» **INPUT RECORDS**:
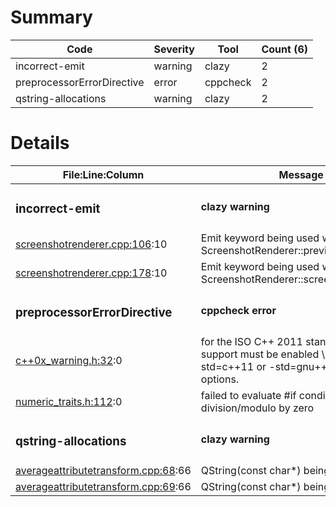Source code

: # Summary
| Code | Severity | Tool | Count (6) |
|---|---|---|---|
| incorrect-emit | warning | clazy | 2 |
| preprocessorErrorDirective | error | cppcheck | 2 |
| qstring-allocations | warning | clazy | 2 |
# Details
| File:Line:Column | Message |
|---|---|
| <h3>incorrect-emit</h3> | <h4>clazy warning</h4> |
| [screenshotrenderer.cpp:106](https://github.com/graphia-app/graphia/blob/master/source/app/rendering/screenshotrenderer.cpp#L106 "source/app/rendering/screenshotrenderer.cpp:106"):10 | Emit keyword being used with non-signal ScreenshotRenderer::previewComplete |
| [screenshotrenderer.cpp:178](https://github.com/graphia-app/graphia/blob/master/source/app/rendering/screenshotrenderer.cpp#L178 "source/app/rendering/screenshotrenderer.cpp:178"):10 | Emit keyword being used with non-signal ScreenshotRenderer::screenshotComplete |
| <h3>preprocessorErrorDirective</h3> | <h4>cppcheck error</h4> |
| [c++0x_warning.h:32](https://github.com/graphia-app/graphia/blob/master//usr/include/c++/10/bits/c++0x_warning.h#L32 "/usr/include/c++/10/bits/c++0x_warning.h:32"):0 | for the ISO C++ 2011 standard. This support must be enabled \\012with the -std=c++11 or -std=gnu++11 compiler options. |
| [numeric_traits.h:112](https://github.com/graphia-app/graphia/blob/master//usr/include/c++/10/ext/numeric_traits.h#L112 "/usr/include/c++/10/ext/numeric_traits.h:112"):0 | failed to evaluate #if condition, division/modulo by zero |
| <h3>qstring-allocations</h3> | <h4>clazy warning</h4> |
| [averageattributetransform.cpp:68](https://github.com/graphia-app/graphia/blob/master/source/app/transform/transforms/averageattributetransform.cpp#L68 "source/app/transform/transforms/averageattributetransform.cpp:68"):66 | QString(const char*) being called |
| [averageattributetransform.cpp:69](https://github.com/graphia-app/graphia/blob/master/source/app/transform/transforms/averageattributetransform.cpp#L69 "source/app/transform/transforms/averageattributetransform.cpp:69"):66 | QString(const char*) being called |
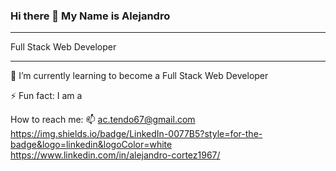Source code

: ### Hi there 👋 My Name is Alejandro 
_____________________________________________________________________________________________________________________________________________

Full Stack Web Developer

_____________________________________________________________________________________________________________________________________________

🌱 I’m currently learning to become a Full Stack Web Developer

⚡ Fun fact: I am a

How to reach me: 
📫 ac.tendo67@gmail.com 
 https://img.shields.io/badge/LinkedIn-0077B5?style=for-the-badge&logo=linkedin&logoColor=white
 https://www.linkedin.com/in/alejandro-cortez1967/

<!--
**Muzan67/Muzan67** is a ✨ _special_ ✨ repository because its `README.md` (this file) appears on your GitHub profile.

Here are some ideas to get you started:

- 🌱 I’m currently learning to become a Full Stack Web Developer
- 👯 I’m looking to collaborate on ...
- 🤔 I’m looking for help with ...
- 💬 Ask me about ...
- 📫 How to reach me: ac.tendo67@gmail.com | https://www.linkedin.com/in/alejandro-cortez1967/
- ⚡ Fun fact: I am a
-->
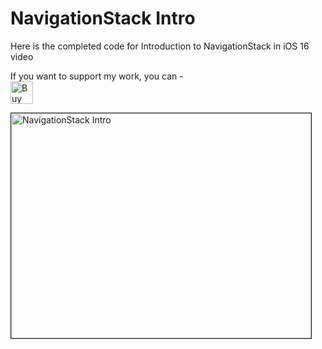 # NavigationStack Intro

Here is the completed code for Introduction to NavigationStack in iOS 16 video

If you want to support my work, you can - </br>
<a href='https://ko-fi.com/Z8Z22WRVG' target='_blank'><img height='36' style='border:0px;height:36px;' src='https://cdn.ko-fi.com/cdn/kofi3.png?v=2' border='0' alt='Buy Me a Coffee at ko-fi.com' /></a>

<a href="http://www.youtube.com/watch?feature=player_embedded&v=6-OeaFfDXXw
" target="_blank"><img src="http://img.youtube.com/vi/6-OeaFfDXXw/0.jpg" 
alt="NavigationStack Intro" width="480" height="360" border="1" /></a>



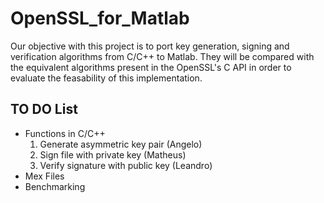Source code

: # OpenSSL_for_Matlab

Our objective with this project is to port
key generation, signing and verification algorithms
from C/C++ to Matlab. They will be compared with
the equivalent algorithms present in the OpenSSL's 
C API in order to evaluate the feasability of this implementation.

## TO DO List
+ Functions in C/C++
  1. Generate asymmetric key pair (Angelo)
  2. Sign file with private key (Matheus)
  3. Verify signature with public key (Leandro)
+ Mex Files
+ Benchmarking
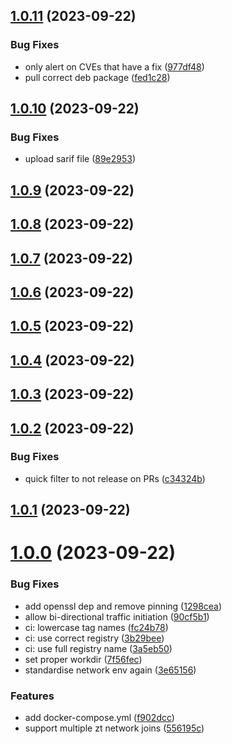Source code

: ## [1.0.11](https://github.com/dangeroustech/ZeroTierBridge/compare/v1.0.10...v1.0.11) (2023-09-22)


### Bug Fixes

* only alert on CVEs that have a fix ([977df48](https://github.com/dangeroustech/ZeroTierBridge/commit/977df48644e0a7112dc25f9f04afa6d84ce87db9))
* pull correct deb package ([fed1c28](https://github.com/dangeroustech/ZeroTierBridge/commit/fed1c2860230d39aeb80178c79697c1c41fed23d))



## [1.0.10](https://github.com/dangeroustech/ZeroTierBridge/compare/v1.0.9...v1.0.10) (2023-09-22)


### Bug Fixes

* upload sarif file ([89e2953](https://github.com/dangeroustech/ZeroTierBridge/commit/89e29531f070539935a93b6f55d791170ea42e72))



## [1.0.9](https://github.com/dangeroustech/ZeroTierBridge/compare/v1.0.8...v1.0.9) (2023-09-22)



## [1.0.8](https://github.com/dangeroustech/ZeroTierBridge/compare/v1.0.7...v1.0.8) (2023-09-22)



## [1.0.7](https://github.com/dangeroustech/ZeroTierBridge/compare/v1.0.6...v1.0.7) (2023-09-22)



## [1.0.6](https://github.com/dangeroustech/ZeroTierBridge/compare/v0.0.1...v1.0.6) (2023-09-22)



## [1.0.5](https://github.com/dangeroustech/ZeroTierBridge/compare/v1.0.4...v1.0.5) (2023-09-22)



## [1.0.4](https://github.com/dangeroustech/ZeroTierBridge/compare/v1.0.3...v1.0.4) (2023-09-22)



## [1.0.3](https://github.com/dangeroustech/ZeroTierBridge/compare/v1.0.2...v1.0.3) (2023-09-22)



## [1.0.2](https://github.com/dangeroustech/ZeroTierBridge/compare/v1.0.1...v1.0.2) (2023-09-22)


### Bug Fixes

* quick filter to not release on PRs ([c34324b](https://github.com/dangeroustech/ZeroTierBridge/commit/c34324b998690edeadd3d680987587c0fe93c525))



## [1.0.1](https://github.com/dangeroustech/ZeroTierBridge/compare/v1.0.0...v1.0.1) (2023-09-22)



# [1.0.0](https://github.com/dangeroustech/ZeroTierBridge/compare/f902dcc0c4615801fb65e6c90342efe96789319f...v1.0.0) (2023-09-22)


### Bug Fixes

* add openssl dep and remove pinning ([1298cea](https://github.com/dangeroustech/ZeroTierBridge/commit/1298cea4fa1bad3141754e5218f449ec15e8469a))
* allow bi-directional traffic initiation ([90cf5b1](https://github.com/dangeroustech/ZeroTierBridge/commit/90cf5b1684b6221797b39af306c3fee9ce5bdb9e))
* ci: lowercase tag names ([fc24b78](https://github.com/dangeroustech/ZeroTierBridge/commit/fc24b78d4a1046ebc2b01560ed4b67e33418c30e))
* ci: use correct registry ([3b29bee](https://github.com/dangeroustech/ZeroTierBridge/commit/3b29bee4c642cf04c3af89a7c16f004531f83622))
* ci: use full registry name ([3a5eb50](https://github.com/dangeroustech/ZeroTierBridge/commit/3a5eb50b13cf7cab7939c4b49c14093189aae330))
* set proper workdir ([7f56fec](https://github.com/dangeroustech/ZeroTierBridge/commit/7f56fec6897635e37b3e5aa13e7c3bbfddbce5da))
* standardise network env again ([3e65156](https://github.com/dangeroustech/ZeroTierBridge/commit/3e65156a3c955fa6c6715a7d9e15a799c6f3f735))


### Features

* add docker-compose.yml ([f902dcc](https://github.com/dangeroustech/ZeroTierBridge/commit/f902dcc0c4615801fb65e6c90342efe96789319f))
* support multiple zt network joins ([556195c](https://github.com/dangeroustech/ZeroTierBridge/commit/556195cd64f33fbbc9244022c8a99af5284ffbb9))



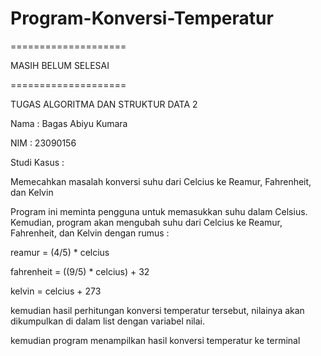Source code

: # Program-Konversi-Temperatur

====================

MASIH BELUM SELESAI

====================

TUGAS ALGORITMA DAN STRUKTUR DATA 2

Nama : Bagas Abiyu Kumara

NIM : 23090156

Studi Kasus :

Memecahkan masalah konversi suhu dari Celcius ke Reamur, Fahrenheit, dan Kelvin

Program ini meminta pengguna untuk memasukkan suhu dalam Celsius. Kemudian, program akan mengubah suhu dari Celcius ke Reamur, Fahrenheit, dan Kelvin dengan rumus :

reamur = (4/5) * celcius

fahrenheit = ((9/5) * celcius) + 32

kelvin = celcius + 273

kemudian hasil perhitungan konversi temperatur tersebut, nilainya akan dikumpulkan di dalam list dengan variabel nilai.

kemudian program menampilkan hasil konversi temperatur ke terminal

» **WORK ORDER**: Note every line of the entries in which "akan" appears, and copy it down.

» **OUTPUT BELOW**:
Program ini meminta pengguna untuk memasukkan suhu dalam Celsius. Kemudian, program akan mengubah suhu dari Celcius ke Reamur, Fahrenheit, dan Kelvin dengan rumus :
kemudian hasil perhitungan konversi temperatur tersebut, nilainya akan dikumpulkan di dalam list dengan variabel nilai.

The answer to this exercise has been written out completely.